Grandy fuels Yanks, who fend off fierce Tigers

Grandy fuels Yanks, who fend off fierce Tigers

Grandy fuels Yanks, who fend off fierce Tigers
DETROIT -- The Yankees didn't deserve many style points over the course of their nine innings on Wednesday, but after the way some of their recent games have been ending, an ugly win was probably just what they needed.

Surging to a seven-run lead after four turns at bat, the Yankees nearly gave it all back as a laugher morphed into a close game, then rode a late surge to outlast the Tigers in a sloppy 12-8 victory at Comerica Park.

"It's all about winning right now," Yankees outfielder Nick Swisher said. "That lead we've built up throughout the season is kind of shrinking a little bit. We need to do our best to put some W's on the board and make it a little more comfortable."

The Yankees maintained a 4 1/2-game lead over the Orioles in the American League East with just their seventh win in the last 19 games. While there have been some signs of concern, the Yankees have been able to avoid panic.

"We've got 162 games, and we know it's only August," Curtis Granderson said. "There's a lot of games to play, a lot of games in our own division to play, and I think everybody's just very realistic of knowing that the season doesn't end today."

Enjoying immediate results after being dropped to the No. 6 spot in the lineup, Granderson paced the Yankees' offense with four RBIs -- including a three-run homer, his 30th -- as Tigers starter Anibal Sanchez was thumped for seven runs in three-plus innings.

 "He was having a night," Tigers catcher Gerald Laird said of Granderson. "I was in the dugout [thinking] like, 'Geez, he's hitting everything tonight.' Those guys are a pretty good ballclub. They have some pretty good hitters. If you don't get the ball down, you're going to get hit hard."

It should have been breezy for CC Sabathia, but Detroit's potent lineup chipped away at the ace left-hander, who was pulled with two outs in the seventh inning after throwing just 94 pitches.

David Robertson couldn't clamp the damage as the Tigers batted around in a four-run frame that featured a Casey McGehee error and two uncharged defensive lapses by Mark Teixeira, setting up three straight run-scoring hits.

The Yankees had not made an error in 13 straight games, their longest stretch since a Major League-record 18-game run in 2009.

"It's going to happen," Yankees manager Joe Girardi said. "It shows you that they're human, that's all. It doesn't happen very often, but we made a couple tonight and were able to overcome them."

New York struck back immediately in the eighth, as Teixeira notched a run-scoring single off former teammate Phil Coke and Eric Chavez added a hard-fought RBI groundout to offer breathing room.

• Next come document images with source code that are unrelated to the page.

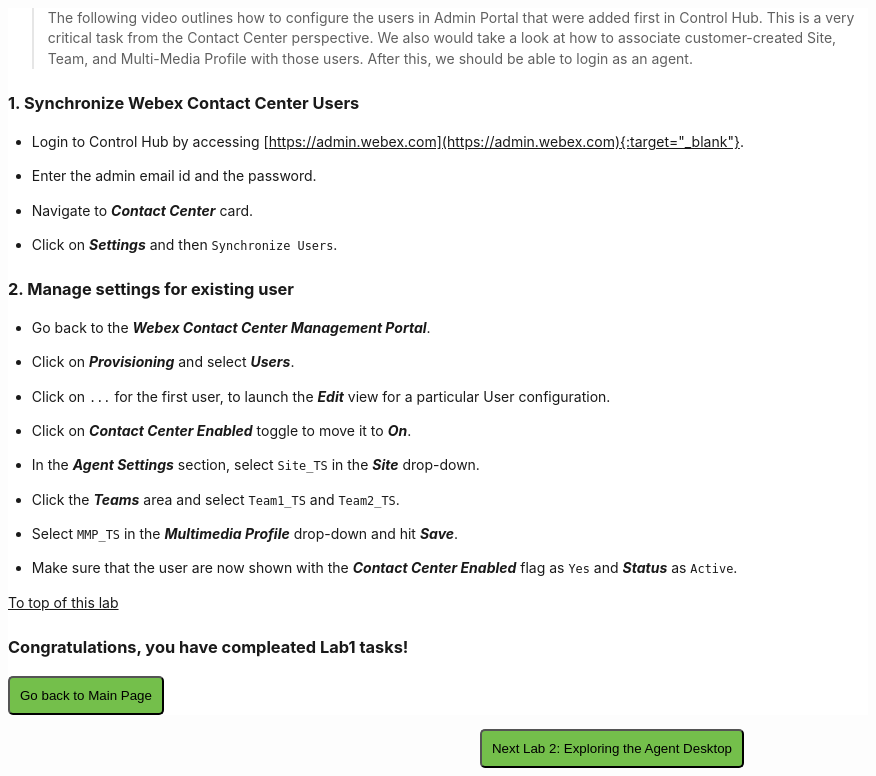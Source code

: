>The following video outlines how to configure the users in Admin Portal that were added first in Control Hub. This is a very critical task from the Contact Center perspective. We also would take a look at how to associate customer-created Site, Team, and Multi-Media Profile with those users. After this, we should be able to login as an agent.

<iframe width="1024" height="576" src="https://www.youtube-nocookie.com/embed/BXVdOrdh_Hw?rel=0" title="WxCC Lab #1 Part 6: Admin Portal User Configuration" frameborder="0" allow="accelerometer; autoplay; clipboard-write; encrypted-media; gyroscope; picture-in-picture" allowfullscreen></iframe>


### 1. Synchronize Webex Contact Center Users

- Login to Control Hub by accessing [https://admin.webex.com](https://admin.webex.com){:target="_blank"}.

- Enter the admin email id and the password.

- Navigate to **_Contact Center_** card.

- Click on **_Settings_** and then `Synchronize Users`.

### 2. Manage settings for existing user

- Go back to the **_Webex Contact Center Management Portal_**.

- Click on **_Provisioning_** and select **_Users_**.

- Click on `...` for the first user, to launch the **_Edit_** view for a particular User configuration.

- Click on **_Contact Center Enabled_** toggle to move it to **_On_**.

- In the **_Agent Settings_** section, select `Site_TS` in the **_Site_** drop-down.

- Click the **_Teams_** area and select `Team1_TS` and `Team2_TS`.

- Select `MMP_TS` in the **_Multimedia Profile_** drop-down and hit **_Save_**.

- Make sure that the user are now shown with the **_Contact Center Enabled_** flag as `Yes` and **_Status_** as `Active`.


[To top of this lab](#table-of-contents)

### Congratulations, you have compleated Lab1 tasks!



<script>
function mainPage() {window.location.href = "https://wxcctechsummit.github.io/wxcclabguides/LabLibrarynew";}
</script>

<div id="button-row">
	<button onclick="mainPage()" style="
  border-radius: 5px;
  background-color: rgb(116,191,75);
  padding: 10px;">Go back to Main Page</button>

 <button onclick="nextLab()" style="
  position: absolute;
  right: 200px;
  border-radius: 5px;
  background-color: rgb(116,191,75);
  padding: 10px;">Next Lab 2: Exploring the Agent Desktop</button>
  
</div>

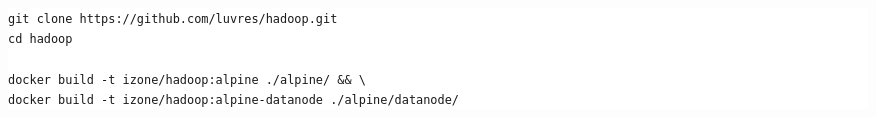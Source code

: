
 ```
git clone https://github.com/luvres/hadoop.git
cd hadoop

docker build -t izone/hadoop:alpine ./alpine/ && \
docker build -t izone/hadoop:alpine-datanode ./alpine/datanode/
```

Omar Infante hit a solo home run off Robertson in the eighth, but the Yankees added two more runs in the ninth, giving Rafael Soriano a four-run lead to work with in a non-save situation.

"We've been losing, so if anybody's comfortable with that -- I know I wasn't," Chavez said. "We had a nine-game lead two weeks ago, and that's gone. I just want to win. I just want to get back to the postseason, and I'd like to have the biggest lead we possibly can have to do it."

Sabathia said that he had been surprised to be lifted so soon, but Girardi explained that he had Robertson warm and wanted him to face the right-handed-hitting Delmon Young, who wound up beating out an infield single.

"You're always upset when you're not able to finish your inning," Sabathia said. "That's why Joe's the manager and I go out and throw the ball, but it worked out. I felt pretty good."

Sabathia's final line showed him allowing five runs (three earned) and eight hits. He has not lost in his last eight starts dating to June 7, and said the Yankees' recent struggles didn't influence his outing.

"I wish I could say, 'Yeah, I feel more pressure,' but I don't," Sabathia said. "I always want to go out and pitch deep into the game and give the team a chance to win, and I kind of did that tonight."

Both benches were warned in the third inning by home-plate umpire Tim Welke after Robinson Cano was drilled on the hip by Sanchez. Teixeira was also hit in the first inning, and Sabathia drilled Prince Fielder in the bottom half of the frame.

"They try to be proactive," Girardi said. "They try to make sure nothing happens, and I know that."

There was no disputing that the Yankees needed a slugfest like this one, with crooked numbers littering the scoreboard, and an output of 12 runs and 18 hits is generally a recipe for winning ballgames.

"Offensively, we did exactly what we're capable of doing," Swisher said. "We got hits all the way up and down the lineup, and when we're doing that, it usually ends up as a big win for us."

But Girardi didn't want to take any credit, despite his pregame decision to shuffle the lineup by moving Granderson out of the leadoff spot to utilize Derek Jeter and Swisher at the top of the order.

"I don't know. You can talk about moving hitters all the time," Girardi said. "We try to stay pretty consistent around here so guys know where they're at. I remember [on Friday] when we led off Granderson, he had two RBIs and everyone seemed to like that. Let's just hope this one scores a lot of runs for a while."